Employers in Florida can’t require an HIV test as part of the hiring process unless the job has a risk of spreading the virus while doing work-related tasks. If a job applicant tests positive for HIV, an employer can’t treat them differently during the hiring process unless the job has a high chance of spreading the disease. In Florida, employers and job applicants are not required by law to take a drug or alcohol test. However, they may conduct drug testing to maintain a drug-free work environment. The employer must provide written notice of the testing 60 days prior to testing. If a candidate doesn’t want to be tested or tests positive for drugs or alcohol, the employer may not hire them.
Florida adopted a right-to-work statute in 1943, which ensures that every employee has the right to choose whether or not to join a union. Employees have the right to work without being forced to join a labor union as a condition of employment. As such, under Florida law, no labor organization, union, employer, corporation, or association can:
- Prevent employees from exercising their right to form, join, or support labor unions and organizations, or from refraining from such activities.
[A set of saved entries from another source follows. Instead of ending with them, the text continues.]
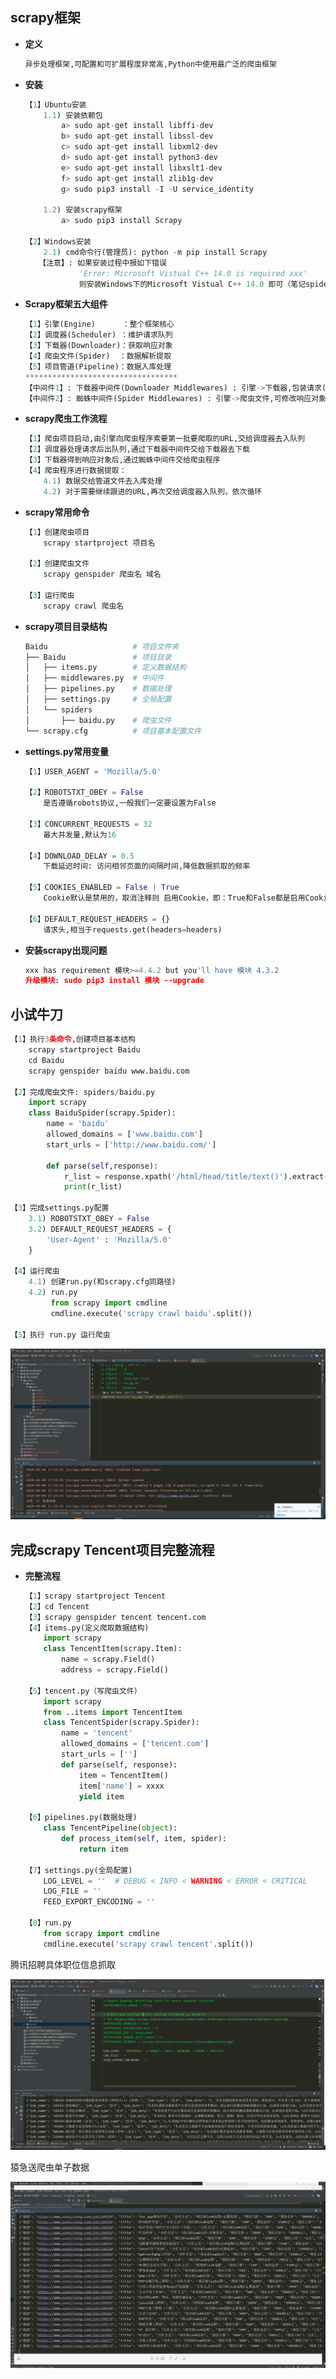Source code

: ## **scrapy框架**

- **定义**

  ```python
  异步处理框架,可配置和可扩展程度非常高,Python中使用最广泛的爬虫框架
  ```

- **安装**

  ```python
  【1】Ubuntu安装
      1.1) 安装依赖包
          a> sudo apt-get install libffi-dev
          b> sudo apt-get install libssl-dev
          c> sudo apt-get install libxml2-dev
          d> sudo apt-get install python3-dev
          e> sudo apt-get install libxslt1-dev
          f> sudo apt-get install zlib1g-dev
          g> sudo pip3 install -I -U service_identity
          
      1.2) 安装scrapy框架
          a> sudo pip3 install Scrapy
          
  【2】Windows安装
      2.1) cmd命令行(管理员): python -m pip install Scrapy
     【注意】: 如果安装过程中报如下错误
              'Error: Microsoft Vistual C++ 14.0 is required xxx'
              则安装Windows下的Microsoft Vistual C++ 14.0 即可（笔记spiderfiles中有）
  ```

- **Scrapy框架五大组件**

  ```python
  【1】引擎(Engine)      ：整个框架核心
  【2】调度器(Scheduler) ：维护请求队列
  【3】下载器(Downloader)：获取响应对象
  【4】爬虫文件(Spider)  ：数据解析提取
  【5】项目管道(Pipeline)：数据入库处理
  **********************************
  【中间件1】: 下载器中间件(Downloader Middlewares) : 引擎->下载器,包装请求(随机代理等)
  【中间件2】: 蜘蛛中间件(Spider Middlewares) : 引擎->爬虫文件,可修改响应对象属性
  ```

- **scrapy爬虫工作流程**

  ```python
  【1】爬虫项目启动,由引擎向爬虫程序索要第一批要爬取的URL,交给调度器去入队列
  【2】调度器处理请求后出队列,通过下载器中间件交给下载器去下载
  【3】下载器得到响应对象后,通过蜘蛛中间件交给爬虫程序
  【4】爬虫程序进行数据提取：
      4.1) 数据交给管道文件去入库处理
      4.2) 对于需要继续跟进的URL,再次交给调度器入队列，依次循环
  ```

- **scrapy常用命令**

  ```python
  【1】创建爬虫项目
      scrapy startproject 项目名
      
  【2】创建爬虫文件
      scrapy genspider 爬虫名 域名
      
  【3】运行爬虫
      scrapy crawl 爬虫名
  ```

- **scrapy项目目录结构**

  ```python
  Baidu                   # 项目文件夹
  ├── Baidu               # 项目目录
  │   ├── items.py        # 定义数据结构
  │   ├── middlewares.py  # 中间件
  │   ├── pipelines.py    # 数据处理
  │   ├── settings.py     # 全局配置
  │   └── spiders
  │       ├── baidu.py    # 爬虫文件
  └── scrapy.cfg          # 项目基本配置文件
  ```

- **settings.py常用变量**

  ```python
  【1】USER_AGENT = 'Mozilla/5.0'
  
  【2】ROBOTSTXT_OBEY = False
      是否遵循robots协议,一般我们一定要设置为False
  
  【3】CONCURRENT_REQUESTS = 32
      最大并发量,默认为16
      
  【4】DOWNLOAD_DELAY = 0.5
      下载延迟时间: 访问相邻页面的间隔时间,降低数据抓取的频率
  
  【5】COOKIES_ENABLED = False | True
      Cookie默认是禁用的，取消注释则 启用Cookie，即：True和False都是启用Cookie
      
  【6】DEFAULT_REQUEST_HEADERS = {}
      请求头,相当于requests.get(headers=headers)
  ```

- **安装scrapy出现问题**

  ```python
  xxx has requirement 模块>=4.4.2 but you'll have 模块 4.3.2
  升级模块: sudo pip3 install 模块 --upgrade
  ```

## **小试牛刀**

```python
【1】执行3条命令,创建项目基本结构
    scrapy startproject Baidu
    cd Baidu
    scrapy genspider baidu www.baidu.com
    
【2】完成爬虫文件: spiders/baidu.py
    import scrapy
    class BaiduSpider(scrapy.Spider):
        name = 'baidu'
        allowed_domains = ['www.baidu.com']
        start_urls = ['http://www.baidu.com/']
        
        def parse(self,response):
            r_list = response.xpath('/html/head/title/text()').extract()[0]
            print(r_list)
  
【3】完成settings.py配置
    3.1) ROBOTSTXT_OBEY = False
    3.2) DEFAULT_REQUEST_HEADERS = {
        'User-Agent' : 'Mozilla/5.0'
    }
    
【4】运行爬虫
    4.1) 创建run.py(和scrapy.cfg同路径)
    4.2) run.py
         from scrapy import cmdline
         cmdline.execute('scrapy crawl baidu'.split())
            
【5】执行 run.py 运行爬虫
```

![Image text](https://raw.githubusercontent.com/weqq2019/Python_exercise/master/img/03-05-05x.png)



## **完成scrapy Tencent项目完整流程**

- **完整流程**

  ```python
  【1】scrapy startproject Tencent
  【2】cd Tencent
  【3】scrapy genspider tencent tencent.com
  【4】items.py(定义爬取数据结构)
      import scrapy
      class TencentItem(scrapy.Item):
          name = scrapy.Field()
          address = scrapy.Field()
      
  【5】tencent.py（写爬虫文件）
      import scrapy
      from ..items import TencentItem
      class TencentSpider(scrapy.Spider):
          name = 'tencent'
          allowed_domains = ['tencent.com']
          start_urls = ['']
          def parse(self, response):
              item = TencentItem()
              item['name'] = xxxx
              yield item
  
  【6】pipelines.py(数据处理)
      class TencentPipeline(object):
          def process_item(self, item, spider):
              return item
      
  【7】settings.py(全局配置)
      LOG_LEVEL = ''  # DEBUG < INFO < WARNING < ERROR < CRITICAL
      LOG_FILE = ''
      FEED_EXPORT_ENCODING = ''
      
  【8】run.py 
      from scrapy import cmdline
      cmdline.execute('scrapy crawl tencent'.split())
  ```



腾讯招聘具体职位信息抓取

![Image text](https://raw.githubusercontent.com/weqq2019/Python_exercise/master/img/03-05-06.png)



猿急送爬虫单子数据

![Image text](https://raw.githubusercontent.com/weqq2019/Python_exercise/master/img/03-05-07.png)
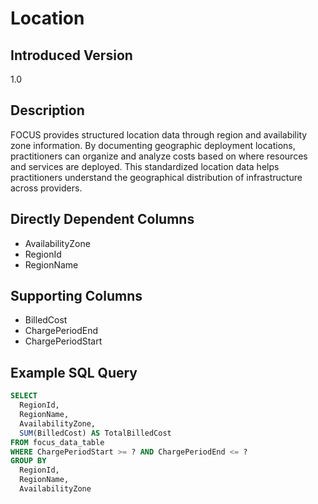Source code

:# Location

## Introduced Version

1.0

## Description

FOCUS provides structured location data through region and availability zone information. By documenting geographic deployment locations, practitioners can organize and analyze costs based on where resources and services are deployed. This standardized location data helps practitioners understand the geographical distribution of infrastructure across providers.

## Directly Dependent Columns

* AvailabilityZone
* RegionId
* RegionName

## Supporting Columns

* BilledCost
* ChargePeriodEnd
* ChargePeriodStart

## Example SQL Query

```sql
SELECT
  RegionId,
  RegionName,
  AvailabilityZone,
  SUM(BilledCost) AS TotalBilledCost
FROM focus_data_table
WHERE ChargePeriodStart >= ? AND ChargePeriodEnd <= ?
GROUP BY
  RegionId,
  RegionName,
  AvailabilityZone
``` 
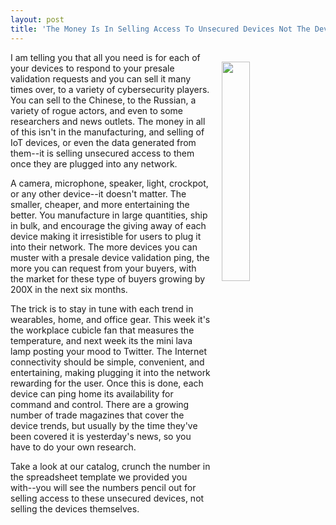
 ```yaml
---
layout: post
title: 'The Money Is In Selling Access To Unsecured Devices Not The Devices #DesignFiction'
---
```

<p><img style="padding: 15px;" src="https://s3.amazonaws.com/kinlane-productions/bw-icons/bw-money-fire.png" alt="" width="30%" align="right" /></p>
<p>I am telling you that all you need is for each of your devices to respond to your presale validation requests and you can sell it many times over, to a variety of cybersecurity players. You can sell to the Chinese, to the Russian, a variety of rogue actors, and even to some researchers and news outlets. The money in all of this isn't in the manufacturing, and selling of IoT devices, or even the data generated from them--it is selling unsecured access to them once they are plugged into any network.</p>
<p>A camera, microphone, speaker, light, crockpot, or any other device--it doesn't matter. The smaller, cheaper, and more entertaining the better. You manufacture&nbsp;in large quantities, ship in bulk, and encourage the giving away of each device making it irresistible for users to plug it into their network. The more devices you can muster with a presale device validation ping, the more you can request from your buyers, with the&nbsp;market for these type of buyers growing by 200X in the next six months.</p>
<p>The trick is to stay in tune with each trend in wearables, home, and office gear. This week it's the workplace cubicle fan that measures the temperature, and next week its the mini lava lamp posting your mood to Twitter. The Internet connectivity should be simple, convenient, and entertaining, making plugging it into the network rewarding for the user. Once this is done, each device can ping home its availability&nbsp;for command and control. There are a growing number of trade magazines that cover the device trends, but usually by the time they've been covered it is yesterday's news, so you have to do your own research.</p>
<p>Take a look at our catalog, crunch the number in the spreadsheet template we provided you with--you will see the numbers pencil out for selling access to these unsecured devices, not selling the devices themselves.&nbsp;</p>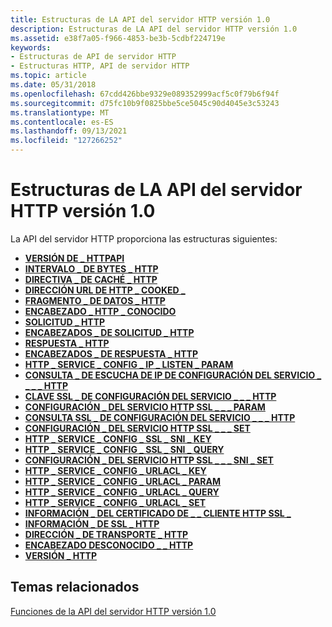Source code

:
 ```yaml
---
title: Estructuras de LA API del servidor HTTP versión 1.0
description: Estructuras de LA API del servidor HTTP versión 1.0
ms.assetid: e38f7a05-f966-4853-be3b-5cdbf224719e
keywords:
- Estructuras de API de servidor HTTP
- Estructuras HTTP, API de servidor HTTP
ms.topic: article
ms.date: 05/31/2018
ms.openlocfilehash: 67cdd426bbe9329e089352999acf5c0f79b6f94f
ms.sourcegitcommit: d75fc10b9f0825bbe5ce5045c90d4045e3c53243
ms.translationtype: MT
ms.contentlocale: es-ES
ms.lasthandoff: 09/13/2021
ms.locfileid: "127266252"
---
```

# <a name="http-server-api-version-10-structures"></a>Estructuras de LA API del servidor HTTP versión 1.0

La API del servidor HTTP proporciona las estructuras siguientes:

-   [**VERSIÓN DE \_ HTTPAPI**](/windows/desktop/api/Http/ns-http-httpapi_version)
-   [**INTERVALO \_ DE BYTES \_ HTTP**](/windows/desktop/api/Http/ns-http-http_byte_range)
-   [**DIRECTIVA \_ DE CACHÉ \_ HTTP**](/windows/desktop/api/Http/ns-http-http_cache_policy)
-   [**DIRECCIÓN URL DE HTTP \_ COOKED \_**](/windows/desktop/api/Http/ns-http-http_cooked_url)
-   [**FRAGMENTO \_ DE DATOS \_ HTTP**](/windows/desktop/api/Http/ns-http-http_data_chunk)
-   [**ENCABEZADO \_ HTTP \_ CONOCIDO**](/windows/desktop/api/Http/ns-http-http_known_header)
-   [**SOLICITUD \_ HTTP**](/previous-versions/windows/desktop/legacy/aa364545(v=vs.85))
-   [**ENCABEZADOS \_ DE SOLICITUD \_ HTTP**](/windows/desktop/api/Http/ns-http-http_request_headers)
-   [**RESPUESTA \_ HTTP**](http-response.md)
-   [**ENCABEZADOS \_ DE RESPUESTA \_ HTTP**](/windows/desktop/api/Http/ns-http-http_response_headers)
-   [**HTTP \_ SERVICE \_ CONFIG \_ IP \_ LISTEN \_ PARAM**](/windows/desktop/api/Http/ns-http-http_service_config_ip_listen_param)
-   [**CONSULTA \_ DE ESCUCHA DE IP DE CONFIGURACIÓN DEL SERVICIO \_ \_ \_ \_ HTTP**](/windows/desktop/api/Http/ns-http-http_service_config_ip_listen_query)
-   [**CLAVE SSL \_ DE CONFIGURACIÓN DEL SERVICIO \_ \_ \_ HTTP**](/windows/desktop/api/Http/ns-http-http_service_config_ssl_key)
-   [**CONFIGURACIÓN \_ DEL SERVICIO HTTP SSL \_ \_ \_ PARAM**](/windows/desktop/api/Http/ns-http-http_service_config_ssl_param)
-   [**CONSULTA SSL \_ DE CONFIGURACIÓN DEL SERVICIO \_ \_ \_ HTTP**](/windows/desktop/api/Http/ns-http-http_service_config_ssl_query)
-   [**CONFIGURACIÓN \_ DEL SERVICIO HTTP SSL \_ \_ \_ SET**](/windows/desktop/api/Http/ns-http-http_service_config_ssl_set)
-   [**HTTP \_ SERVICE \_ CONFIG \_ SSL \_ SNI \_ KEY**](/windows/desktop/api/Http/ns-http-http_service_config_ssl_sni_key)
-   [**HTTP \_ SERVICE \_ CONFIG \_ SSL \_ SNI \_ QUERY**](/windows/desktop/api/Http/ns-http-http_service_config_ssl_sni_query)
-   [**CONFIGURACIÓN \_ DEL SERVICIO HTTP SSL \_ \_ \_ SNI \_ SET**](/windows/desktop/api/Http/ns-http-http_service_config_ssl_sni_set)
-   [**HTTP \_ SERVICE \_ CONFIG \_ URLACL \_ KEY**](/windows/desktop/api/Http/ns-http-http_service_config_urlacl_key)
-   [**HTTP \_ SERVICE \_ CONFIG \_ URLACL \_ PARAM**](/windows/desktop/api/Http/ns-http-http_service_config_urlacl_param)
-   [**HTTP \_ SERVICE \_ CONFIG \_ URLACL \_ QUERY**](/windows/desktop/api/Http/ns-http-http_service_config_urlacl_query)
-   [**HTTP \_ SERVICE \_ CONFIG \_ URLACL \_ SET**](/windows/desktop/api/Http/ns-http-http_service_config_urlacl_set)
-   [**INFORMACIÓN \_ DEL CERTIFICADO DE \_ \_ CLIENTE HTTP SSL \_**](/windows/desktop/api/Http/ns-http-http_ssl_client_cert_info)
-   [**INFORMACIÓN \_ DE SSL \_ HTTP**](/windows/desktop/api/Http/ns-http-http_ssl_info)
-   [**DIRECCIÓN \_ DE TRANSPORTE \_ HTTP**](/windows/desktop/api/Http/ns-http-http_transport_address)
-   [**ENCABEZADO DESCONOCIDO \_ \_ HTTP**](/windows/desktop/api/Http/ns-http-http_unknown_header)
-   [**VERSIÓN \_ HTTP**](/windows/desktop/api/Http/ns-http-http_version)

## <a name="related-topics"></a>Temas relacionados

<dl> <dt>

[Funciones de la API del servidor HTTP versión 1.0](http-server-api-version-1-0-functions.md)
</dt> </dl>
- Discriminate against an employee in hiring or employment based on their membership or nonmembership in a labor union or organization.
- Prohibit public employees from forming, joining, or participating in any employee organization of their choice, or from refraining from such activities.
- Discriminate against a public employee based on their membership or nonmembership in any labor union or organization.
When it comes to work termination, employment in Florida is considered “at-will.” This means that either the employer or the worker can end the job at any time without giving a reason. But it’s important to remember that an employer can’t fire an employee because of their age, gender, race, nationality, disability, or marital status. If an employee is fired on the basis of any of the mentioned characteristics, it is regarded as wrongful termination, The employee has the option to file a lawsuit against their employer.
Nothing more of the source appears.